Batman/Fortnite: Zero Point #1

Reading Time: 3 minutes

Batman/Fornite Zero Point #1

Batman/Fortnite: Zero Point #1 is published by DC Comics, concept and story consultation by Donald Mustard, written by Christos Gage, art by Reilly Brown, inks by Nelson Faro DeCastro, colors by John Kalisz, and letters by Andworld. A crack in the fabric of reality has opened up over Gotham. Batman’s attempts to investigate the anomaly result in his being transported into another world. 

Comic book releases as tie-ins to other entertainment products are nothing new. The most famous example being the Marvel Comics Secret War that launched a toy line, Batman/Fortnite: Zero Point #1 joins this history of product tie-ins with little notable success. At least from a storytelling standpoint. 

Our story opens with Jim Gordon, presumably as Police Commissioner, updating Batman on the city’s response to the huge purple tear in the sky. Upon imparting some orders to Gordon, Batman sets out to take a closer look at the anomaly.

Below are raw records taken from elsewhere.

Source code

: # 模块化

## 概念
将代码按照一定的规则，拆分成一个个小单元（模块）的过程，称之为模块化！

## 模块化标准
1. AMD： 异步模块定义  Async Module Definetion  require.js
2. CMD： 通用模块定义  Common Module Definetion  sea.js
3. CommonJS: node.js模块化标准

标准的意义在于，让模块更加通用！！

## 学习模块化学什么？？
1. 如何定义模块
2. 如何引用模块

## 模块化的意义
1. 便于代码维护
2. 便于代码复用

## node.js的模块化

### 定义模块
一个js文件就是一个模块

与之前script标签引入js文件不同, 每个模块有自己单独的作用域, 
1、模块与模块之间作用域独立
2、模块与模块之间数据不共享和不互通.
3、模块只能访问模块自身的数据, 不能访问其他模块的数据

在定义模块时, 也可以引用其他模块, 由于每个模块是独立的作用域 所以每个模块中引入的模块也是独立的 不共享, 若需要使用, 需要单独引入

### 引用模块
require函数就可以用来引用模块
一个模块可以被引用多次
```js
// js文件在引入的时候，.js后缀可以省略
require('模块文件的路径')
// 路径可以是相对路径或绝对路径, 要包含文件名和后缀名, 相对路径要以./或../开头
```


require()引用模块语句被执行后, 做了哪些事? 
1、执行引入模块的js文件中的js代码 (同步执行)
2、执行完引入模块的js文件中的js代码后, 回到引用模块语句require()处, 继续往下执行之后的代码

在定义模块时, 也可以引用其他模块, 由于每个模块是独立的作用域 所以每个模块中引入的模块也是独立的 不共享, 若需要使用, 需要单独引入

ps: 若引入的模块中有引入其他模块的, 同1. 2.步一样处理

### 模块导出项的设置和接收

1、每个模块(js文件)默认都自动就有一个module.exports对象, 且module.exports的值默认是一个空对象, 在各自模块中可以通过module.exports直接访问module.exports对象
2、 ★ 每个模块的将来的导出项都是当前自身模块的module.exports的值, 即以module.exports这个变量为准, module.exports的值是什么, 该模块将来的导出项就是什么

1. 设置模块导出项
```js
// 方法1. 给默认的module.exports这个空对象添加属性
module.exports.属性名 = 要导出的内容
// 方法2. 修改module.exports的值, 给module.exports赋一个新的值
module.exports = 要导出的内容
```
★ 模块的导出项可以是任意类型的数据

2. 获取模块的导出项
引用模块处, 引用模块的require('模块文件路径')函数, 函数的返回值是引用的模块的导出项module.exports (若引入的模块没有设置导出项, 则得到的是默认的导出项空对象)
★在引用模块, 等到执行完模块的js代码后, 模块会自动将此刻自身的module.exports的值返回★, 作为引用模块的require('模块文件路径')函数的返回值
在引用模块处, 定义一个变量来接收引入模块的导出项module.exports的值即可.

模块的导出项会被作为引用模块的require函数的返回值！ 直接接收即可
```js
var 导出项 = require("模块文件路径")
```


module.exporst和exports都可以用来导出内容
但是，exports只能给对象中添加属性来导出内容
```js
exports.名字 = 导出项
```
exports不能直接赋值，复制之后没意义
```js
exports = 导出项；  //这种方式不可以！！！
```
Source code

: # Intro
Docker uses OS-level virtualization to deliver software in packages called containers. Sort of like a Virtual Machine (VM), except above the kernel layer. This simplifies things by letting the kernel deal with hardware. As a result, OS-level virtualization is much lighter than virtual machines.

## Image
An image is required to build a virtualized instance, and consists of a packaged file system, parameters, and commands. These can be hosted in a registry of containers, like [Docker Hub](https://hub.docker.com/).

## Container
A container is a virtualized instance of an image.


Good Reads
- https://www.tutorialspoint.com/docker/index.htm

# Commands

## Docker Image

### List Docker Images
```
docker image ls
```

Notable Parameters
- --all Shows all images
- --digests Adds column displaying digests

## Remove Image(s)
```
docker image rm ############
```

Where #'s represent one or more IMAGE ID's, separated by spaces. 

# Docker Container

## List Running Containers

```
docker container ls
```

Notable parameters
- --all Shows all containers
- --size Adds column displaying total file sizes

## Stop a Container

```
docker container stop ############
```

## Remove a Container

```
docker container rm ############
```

On his way, he runs into Harly Quinn, who seems eager to enter the rift. Batman finds this behavior bizarre, even for the often unpredictable Quinn. Then, for perhaps the first time in comics history, Quinn beats up Batman so she can leap headlong into the rift.

I can only assume this whole sequence is here as a nod because Harley previously appeared in Fortnite years ago. 

While trying to understand what is going on, a distracted Batman is knocked into the rift by an unseen assailant. He soon finds himself coming to a brightly colored world of violence where a rampaging storm swirls around an ever-shrinking landscape, and all are denied their voices and memories.

The remainder of the book’s narrative sees Batman struggle to survive the frenzied melee that forms around him. The complete lack of self-preservation on the part of the others present, except for another Gothamite who found their way to this strange world, is the most shocking part of the whole ordeal for Batman. Why is everyone so recklessly throwing their lives away even as the encroaching storm threatens to consume them all?

Shocking no one, Batman/Fortnite: Zero Point #1 delivers little in the way of a sensible plot. Its only purpose is to mash the characters of Batman with the world of Fortnite. This is made even more awkward than that sentence implies, given that I’m fairly certain Batman has not been transported to some fictional world where the game takes place, but rather the game itself. Hence why there is no speech, and no one seems to care about dying. These are player avatars and not actual people.

The art in this book does a good job of mashing the two aesthetics together. Artist Brown manages to deliver line work that does a good job of fitting both worlds. Rather than having the art itself shift to deliver the change in scenery, the job of contrasting the two worlds is left to Kalisz’s colors. The dark tones of Gotham are an obvious stark contrast to the bright primary colors of Fortnite’s manic universe.

Lastly, we have the book’s lettering. Andworld does a commendable job delivering what story there is in a clear and concise way to the reader. 

When all is said and done, Batman/Fortnite: Zero Point #1 delivers little for anyone who isn’t a big Fortnite fan. And even then, I wouldn’t expect a ton of return. This book could lead to a story that becomes something bigger than just popular product placement, but I’m not gonna hold my breath. 

Batman/Fortnite: Zero Point #1 is available now wherever comics are sold.

Batman/Fortnite: Zero Point #1
2.5

TL;DR

When all is said and done, Batman/Fortnite: Zero Point #1 delivers little for anyone who isn’t a big Fortnite fan. And even then, I wouldn’t expect a ton of return. This book could lead to a story that becomes something bigger than just popular product placement, but I’m not gonna hold my breath.